__EXTRACTED MATERIAL__.
::::::

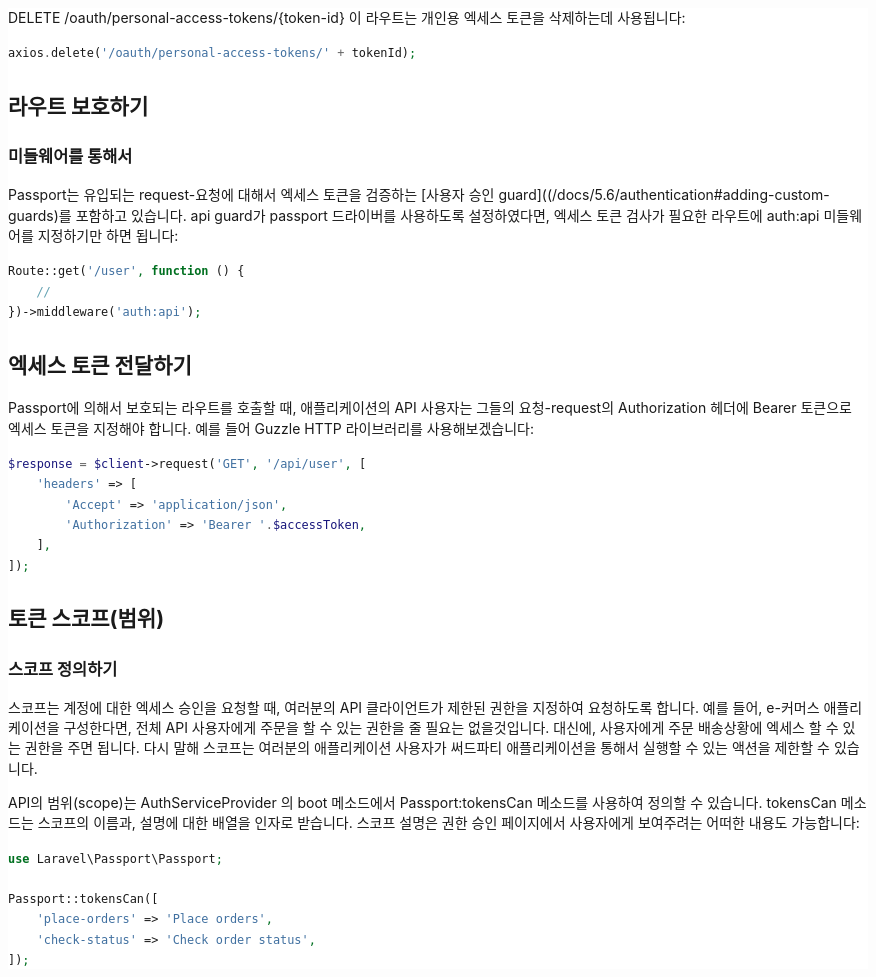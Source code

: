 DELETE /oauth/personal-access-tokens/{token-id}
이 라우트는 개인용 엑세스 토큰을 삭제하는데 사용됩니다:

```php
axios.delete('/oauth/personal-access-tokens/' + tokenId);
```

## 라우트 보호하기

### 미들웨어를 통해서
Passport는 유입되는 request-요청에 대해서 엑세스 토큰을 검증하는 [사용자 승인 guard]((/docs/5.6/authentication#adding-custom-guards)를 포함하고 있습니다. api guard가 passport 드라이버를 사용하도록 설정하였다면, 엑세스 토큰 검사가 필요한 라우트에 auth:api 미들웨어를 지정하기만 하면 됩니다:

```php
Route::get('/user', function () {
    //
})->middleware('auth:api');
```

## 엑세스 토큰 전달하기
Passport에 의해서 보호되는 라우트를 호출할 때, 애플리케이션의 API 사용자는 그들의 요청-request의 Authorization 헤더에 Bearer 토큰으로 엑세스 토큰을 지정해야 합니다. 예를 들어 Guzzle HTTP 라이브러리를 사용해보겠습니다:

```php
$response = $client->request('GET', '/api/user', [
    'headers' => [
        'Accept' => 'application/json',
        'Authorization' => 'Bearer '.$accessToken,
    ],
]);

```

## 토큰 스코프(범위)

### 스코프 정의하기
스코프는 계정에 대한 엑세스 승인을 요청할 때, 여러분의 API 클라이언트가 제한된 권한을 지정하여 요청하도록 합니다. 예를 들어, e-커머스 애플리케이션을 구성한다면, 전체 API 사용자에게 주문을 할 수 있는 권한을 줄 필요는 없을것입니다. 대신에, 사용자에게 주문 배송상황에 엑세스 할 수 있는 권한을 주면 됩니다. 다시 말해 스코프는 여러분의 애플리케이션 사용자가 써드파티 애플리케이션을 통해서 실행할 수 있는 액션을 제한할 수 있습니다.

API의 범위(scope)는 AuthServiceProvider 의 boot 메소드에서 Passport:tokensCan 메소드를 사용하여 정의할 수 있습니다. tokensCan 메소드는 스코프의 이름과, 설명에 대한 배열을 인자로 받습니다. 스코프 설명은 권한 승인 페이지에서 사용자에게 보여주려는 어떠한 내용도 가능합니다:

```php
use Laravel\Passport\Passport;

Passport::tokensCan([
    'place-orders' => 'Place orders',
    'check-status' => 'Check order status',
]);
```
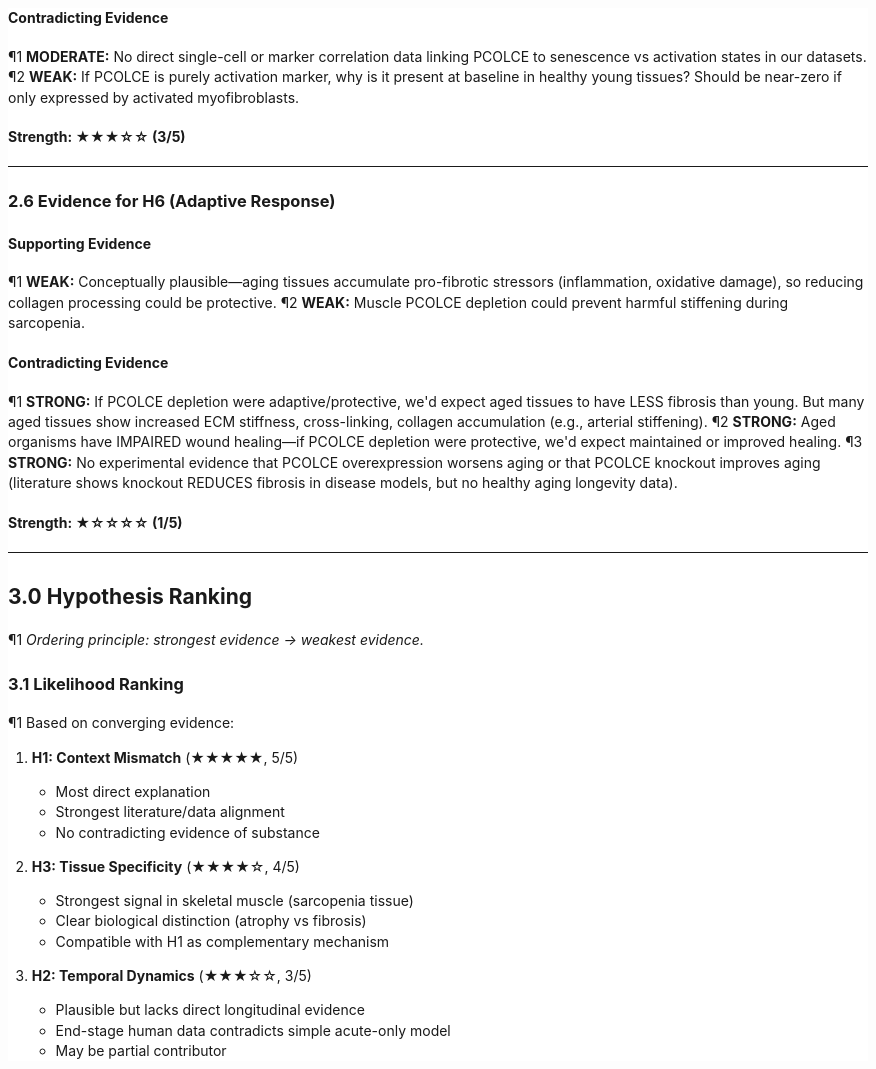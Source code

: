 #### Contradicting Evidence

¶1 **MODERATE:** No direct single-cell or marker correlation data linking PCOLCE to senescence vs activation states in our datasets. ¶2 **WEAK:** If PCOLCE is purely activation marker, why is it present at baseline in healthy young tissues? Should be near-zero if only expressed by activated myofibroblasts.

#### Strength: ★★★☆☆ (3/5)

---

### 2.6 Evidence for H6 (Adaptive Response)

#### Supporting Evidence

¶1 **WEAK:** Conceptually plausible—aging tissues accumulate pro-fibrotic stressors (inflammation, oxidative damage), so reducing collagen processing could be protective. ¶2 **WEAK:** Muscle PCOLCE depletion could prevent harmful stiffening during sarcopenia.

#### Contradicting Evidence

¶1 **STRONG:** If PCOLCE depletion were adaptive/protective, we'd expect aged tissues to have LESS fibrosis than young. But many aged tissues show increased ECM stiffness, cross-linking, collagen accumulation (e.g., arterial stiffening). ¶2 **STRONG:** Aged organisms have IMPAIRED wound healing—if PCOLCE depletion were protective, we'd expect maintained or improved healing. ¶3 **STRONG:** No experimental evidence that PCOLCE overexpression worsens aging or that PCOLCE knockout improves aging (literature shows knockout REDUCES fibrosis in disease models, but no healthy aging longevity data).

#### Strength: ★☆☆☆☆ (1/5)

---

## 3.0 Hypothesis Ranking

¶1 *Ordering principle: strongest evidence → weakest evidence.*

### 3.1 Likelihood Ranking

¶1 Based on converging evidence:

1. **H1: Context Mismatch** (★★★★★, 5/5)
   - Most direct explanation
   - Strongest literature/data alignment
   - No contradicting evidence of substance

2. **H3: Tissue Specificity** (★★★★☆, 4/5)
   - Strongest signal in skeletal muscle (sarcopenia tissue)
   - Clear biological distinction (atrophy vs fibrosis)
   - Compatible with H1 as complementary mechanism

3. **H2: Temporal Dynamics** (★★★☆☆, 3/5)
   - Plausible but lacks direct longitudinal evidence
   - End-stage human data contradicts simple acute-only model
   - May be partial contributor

::::::

__HOW TO COMPLETE THIS TASK__. Please repeat exactly the data above from its first line to the line that contains "### 스코프 정의하기", inclusive, and leave every picture out.

__ANSWER__.
Source code

: DELETE /oauth/personal-access-tokens/{token-id}
이 라우트는 개인용 엑세스 토큰을 삭제하는데 사용됩니다:

```php
axios.delete('/oauth/personal-access-tokens/' + tokenId);
```

## 라우트 보호하기

### 미들웨어를 통해서
Passport는 유입되는 request-요청에 대해서 엑세스 토큰을 검증하는 [사용자 승인 guard]((/docs/5.6/authentication#adding-custom-guards)를 포함하고 있습니다. api guard가 passport 드라이버를 사용하도록 설정하였다면, 엑세스 토큰 검사가 필요한 라우트에 auth:api 미들웨어를 지정하기만 하면 됩니다:

```php
Route::get('/user', function () {
    //
})->middleware('auth:api');
```

## 엑세스 토큰 전달하기
Passport에 의해서 보호되는 라우트를 호출할 때, 애플리케이션의 API 사용자는 그들의 요청-request의 Authorization 헤더에 Bearer 토큰으로 엑세스 토큰을 지정해야 합니다. 예를 들어 Guzzle HTTP 라이브러리를 사용해보겠습니다:

```php
$response = $client->request('GET', '/api/user', [
    'headers' => [
        'Accept' => 'application/json',
        'Authorization' => 'Bearer '.$accessToken,
    ],
]);

```

## 토큰 스코프(범위)

### 스코프 정의하기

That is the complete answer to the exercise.